歴史
2015.07.01
横浜中華街は中華料理街じゃなかった?成り立ちを知ろう!
日本国内はもとより、東アジア最大の中華街という規模を誇る「横浜中華街
。約500店舗がひしめき合うエリア内で目立つのが中華料理店。観光ニッポンの目玉にもなっている有数のグルメタウンですが、歴史をひもとけば最初からそうだったわけではありませんでした。
150年あまりのあいだで世界的な有名グルメタウンへと成長した横浜中華街の歴史を振り返ってみましょう。
港近くの田んぼを埋め立ててできた外国人居留地が発端
黒船の来航で、それまで鎖国によって諸外国との交易を制限してきた江戸幕府が開国を余儀なくされた19世紀半ば。1857年の日米修好通商条約を皮切りに、イギリス、フランス、オランダ、ロシアとも通商条約を結び、日本各地に貿易港が開設されることが決まりました。そのひとつが横浜だったのです。
1859年6月の開港に際して、欧米の商人たちが正式に滞在できるようにするため、横浜には外国人居留地が設けられます。居留地はもともと横浜新田(よこはましんでん)と呼ばれていた地区で、江戸時代に沼だった場所を開墾して田んぼとして使っていました。幕府はこの土地を村人から接収し、あぜ道を残したまま埋め立てた田んぼの上に商館などを建築したのです。

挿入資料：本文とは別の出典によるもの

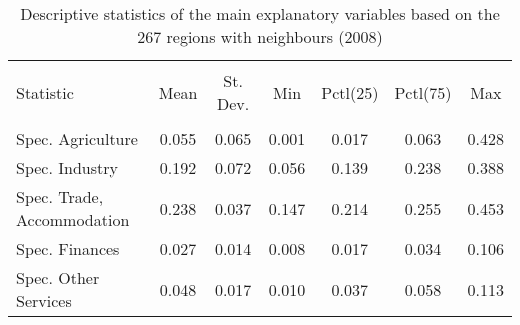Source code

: \documentclass[11pt]{article}
\begin{document}
\begin{table}[!htbp] \centering 
  \caption{Descriptive statistics of the main explanatory variables based on the 267 regions with neighbours (2008)} 
  \label{descriptive_vars_filtered} 
\begin{tabular}{@{\extracolsep{5pt}}lcccccc} 
\\[-1.8ex]\hline 
\hline \\[-1.8ex] 
Statistic  & \multicolumn{1}{c}{Mean} & \multicolumn{1}{c}{St. Dev.} & \multicolumn{1}{c}{Min} & \multicolumn{1}{c}{Pctl(25)} & \multicolumn{1}{c}{Pctl(75)} & \multicolumn{1}{c}{Max} \\ 
\hline \\[-1.8ex] 
Spec. Agriculture & 0.055 & 0.065 & 0.001 & 0.017 & 0.063 & 0.428 \\ 
Spec. Industry  & 0.192 & 0.072 & 0.056 & 0.139 & 0.238 & 0.388 \\ 
Spec. Trade, Accommodation  & 0.238 & 0.037 & 0.147 & 0.214 & 0.255 & 0.453 \\ 
Spec. Finances  & 0.027 & 0.014 & 0.008 & 0.017 & 0.034 & 0.106 \\ 
Spec. Other Services & 0.048 & 0.017 & 0.010 & 0.037 & 0.058 & 0.113 \\ 

\end{tabular}
\end{table}
\end{document}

居留地に住むことができるのは、原則として修好通商条約を結んだ国の人だけでした。しかし、日本語が不自由な欧米人だけではビジネスに支障をきたすため、彼らには通訳を雇う必要がありました。
そこで白羽の矢が立ったのが、漢字を使うことができて日本との交流も古くからあった中国出身者でした。
日本は中国と修好通商条約を結んでいなかったために、本来なら中国出身者は入国できませんでしたが、ビジネスの好機と判断した中国の商人たちが日本へ渡ってきたというわけです。
周囲と街路の向きが異なるのはなぜ?
田んぼを埋め立てたためジメジメとしていて、海からも近いので水害の危険もある新田跡地は、欧米人にはあまり気に入られなかったようです。そのため、中国出身者が生活をするためのまとまったスペースが提供されることになり、中華街が形成されるきっかけになりました。
実は、この新田跡地を利用した横浜中華街は、周囲とは街路の向きが異なっています。地図を見てみるとよくわかりますが、ほぼ45°ほど周囲と角度がずれているのです。
当時の横浜村では、海岸線を基準に街路が作られていましたが、新たに開墾された田んぼでは、日当たりを良くするために影ができにくい南北にあぜ道を作りました。これがそのまま居留地にも流用されたのです。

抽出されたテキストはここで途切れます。